Ok, so before we get into the questions themselves ... lets first talk about the series of tubes that is the internet.
In pretty much ALL situations you have a device (home computer) that connects to a router (home router) that connects to your ISP's router which connects to another internet router that may or may not be within the control of your ISP.
So ... in other words its routers all the way down.
This means that your non-encrypted traffic is not really in any more danger from your neighbors than whoever your ISP connects through to get you to whatever site hosts the HTTP site.
The issues posed by your Landlord's setup are as follows:
When you plug your computer into a home router you normally get an address like 192.168.0.x
. This is known as an "internal" address and normally makes use of your home router to bridge traffic between Internal and External internet. The problem with your Landlords setup is that all 4x neighbors will all be on the same internal network ... eg you could theoretically print stuff on one of your neighbors printers or ddos their Ring device and lock them out of their house. The solution to this is either the Landlord setups different VLANs for each of the neighbors or you do it yourself by connecting a home router to the shared router (thus creating your own private network inside their network).
If one of the neighbors does something illegal on the internet connection it will be very hard to determine who done it.

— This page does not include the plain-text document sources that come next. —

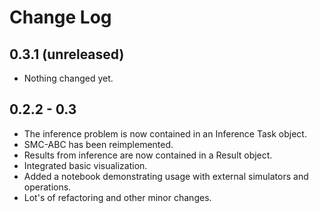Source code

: # Change Log

0.3.1 (unreleased)
------------------

- Nothing changed yet.


## 0.2.2 - 0.3

- The inference problem is now contained in an Inference Task object.
- SMC-ABC has been reimplemented.
- Results from inference are now contained in a Result object.
- Integrated basic visualization.
- Added a notebook demonstrating usage with external simulators and operations.
- Lot's of refactoring and other minor changes.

Unless the Landlord logs the traffic as well as ISPs are generally required to do (highly doubt the Landlord will do this ... and thus is prob the one taking the risk).
If one of your neighbors decides to consume all the bandwidth it could prevent anyone else from using it till they are done and/or get the shared connection throttled.

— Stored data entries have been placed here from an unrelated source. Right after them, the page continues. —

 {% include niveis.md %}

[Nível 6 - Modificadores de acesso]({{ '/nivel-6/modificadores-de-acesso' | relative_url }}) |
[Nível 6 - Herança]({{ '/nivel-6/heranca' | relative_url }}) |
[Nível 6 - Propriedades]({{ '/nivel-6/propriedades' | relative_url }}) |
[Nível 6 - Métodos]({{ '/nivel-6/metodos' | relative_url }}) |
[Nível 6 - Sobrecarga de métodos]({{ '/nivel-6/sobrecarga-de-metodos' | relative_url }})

If one of your neighbors does something bad (though not necessarily
illegal) they might get your shared external IP banned from services you frequent.
with 4 flats using it the password will be common knowledge
I don't see this as being a huge problem ... All the people at a Starbucks or McDonalds know the password and share. Its less about the password and more about the interaction between the devices on the network itself. Most places that do public shared internet setup firewall rules such that communication can only occure between devices and the internet ... not other devices on the same network. Though, your landlord may or may not know how to accomplish this as it can be a bit technical.
whilst I can use a VPN for my phone/pc I can't for my printer, so
either no network printing or anyone can access it
This is a non-issue if you connect a home router to the shared network, and setup a VPN on the home router. All devices on the inside of your network will make use of the VPN. Though this doesn't really buy you much as all encrypted traffic is encrypted already and all non-encrypted traffic is still not encrypted when it exits the vpn. VPNs are kind of a sham unless you really know what your doing. This should cover ALL your questions regarding VPN.
Alexa / network storage / plex server ... will this be insecure/even possible?
If your landlord doesn't setup VLANs for each of you and you dont use your own home router ... yes, you will have problems. Though these are all solvable problems as described above.